You can lead a Canadian to a steaming plate of grits, but you can't make him like it.
Jeff O'Neill, for one, never fancied the oatmeal-like fare that is considered a staple in the south.
"I tried them, I really did," the King City native said yesterday. "But I just couldn't get into it.
"I guess, in the overall scheme of things, I'll always be a northerner."
Certain items of southern cuisine notwithstanding, O'Neill, 29, savoured his eight-year run on Tobacco Road with the Carolina Hurricanes.
Having spent his first two seasons with the Hartford Whalers organization, O'Neill headed south when the franchise relocated to Carolina in 1997 and lived through the growing pains of a team -- and a sport -- attempting to establish an identity in the hoops-crazed Sun Belt.
It is that same past that O'Neill will come face-to-face with tomorrow when he steps on to the Air Canada Centre ice against the Hurricanes for the first time since being dealt to the Leafs over the summer.
"Looking at that jersey on the other side might be a little weird," O'Neill said, referring to the familiar white, red and black Hurricanes uniform he wore for almost a decade. "But it's not like it's the same personnel that was there for the last seven years of my time (in Carolina)."
O'Neill does stay in touch with a number of his former teammates, including defenceman Bret Hedican and ex-Leafs Kevyn Adams and Glen Wesley. He also keeps in contact with selected members of the Raleigh Country Club who became some of his closest friends.
Maybe, he said, the memories really will start to flow in two weeks when he returns to Carolina for a date with the host 'Canes on Nov. 3.
"I've seen a hundred guys return to the city where they used to play and turn the wrong way, heading to the home dressing room instead of the visitors room. Force of habit, I guess," he said.
"I played a lot of home games in that building."
O'Neill praised owner Peter Karmanos and general manager Jim Rutherford for running a "first-class operation." He will forever be grateful to Rutherford for granting his trade request to Toronto after his brother, Don O'Neill, was killed in a vehicular accident north of Toronto.
"It's a little different not having Jeff in the room any more," 'Canes forward Eric Staal said last night. "He's a guy that was with this organization when it started here."
GOOD TIMES, BAD TIMES
It was a roller-coaster ride for Jeff O'Neill during his 10 seasons with Hartford/Carolina:
-- Favourite Hurricanes moment: "Playing in the 2002 Stanley Cup final against Detroit.

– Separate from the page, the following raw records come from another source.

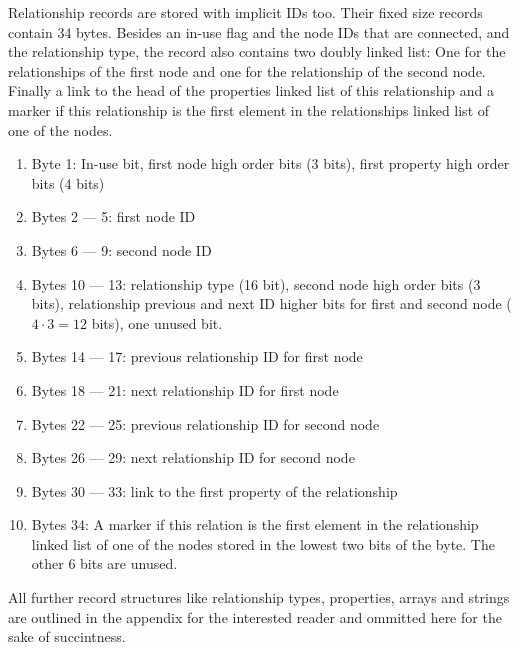             Relationship records are stored with implicit IDs too. 
            Their fixed size records contain 34 bytes.
            Besides an in-use flag and the node IDs that are connected, and the relationship type, the record also contains two doubly linked list: One for the relationships of the first node and one for the relationship of the second node.
            Finally a link to the head of the properties linked list of this relationship and a marker if this relationship is the first element in the relationships linked list of one of the nodes.
            \newpage
            
            \begin{enumerate}
                \item Byte 1: In-use bit, first node high order bits (3 bits), first property high order bits (4 bits)
                \item Bytes 2 --- 5: first node ID 
                \item Bytes 6 --- 9: second node ID 
                \item Bytes 10 --- 13: relationship type (16 bit), second node high order bits (3 bits), relationship previous and next ID higher bits for first and second node ($4 \cdot 3 = 12$ bits), one unused bit.
                \item Bytes 14 --- 17: previous relationship ID for first node
                \item Bytes 18 --- 21: next relationship ID for first node
                \item Bytes 22 --- 25: previous relationship ID for second node
                \item Bytes 26 --- 29: next relationship ID for second node
                \item Bytes 30 --- 33: link to the first property of the relationship
                \item Bytes 34: A marker if this relation is the first element in the relationship linked list of one of the nodes stored in the lowest two bits of the byte. 
                    The other 6 bits are unused.
            \end{enumerate}

        All further record structures like relationship types, properties, arrays and strings are outlined in the appendix for the interested reader and ommitted here for the sake of succintness.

We didn't win but just getting a shot at the pinnacle of hockey was satisfying."
-- Lowest Hurricanes moment: "Probably the first two years in Carolina when we played in Greensboro. No crowds, a black tarp covering the empty seats ... It was just an 80-minute drive (from Raleigh) but it was a real pain in the rear end during weeks where you had three or four home games."
-- Most bizarre Hurricanes moment: "When the pig mascot (aka Stormy) had a seizure inside the Zamboni. He was supposed to jump out after being called by a professional hog caller as part of some pre-game promotion, but he was nearly (asphyxiated) from the fumes under the hood."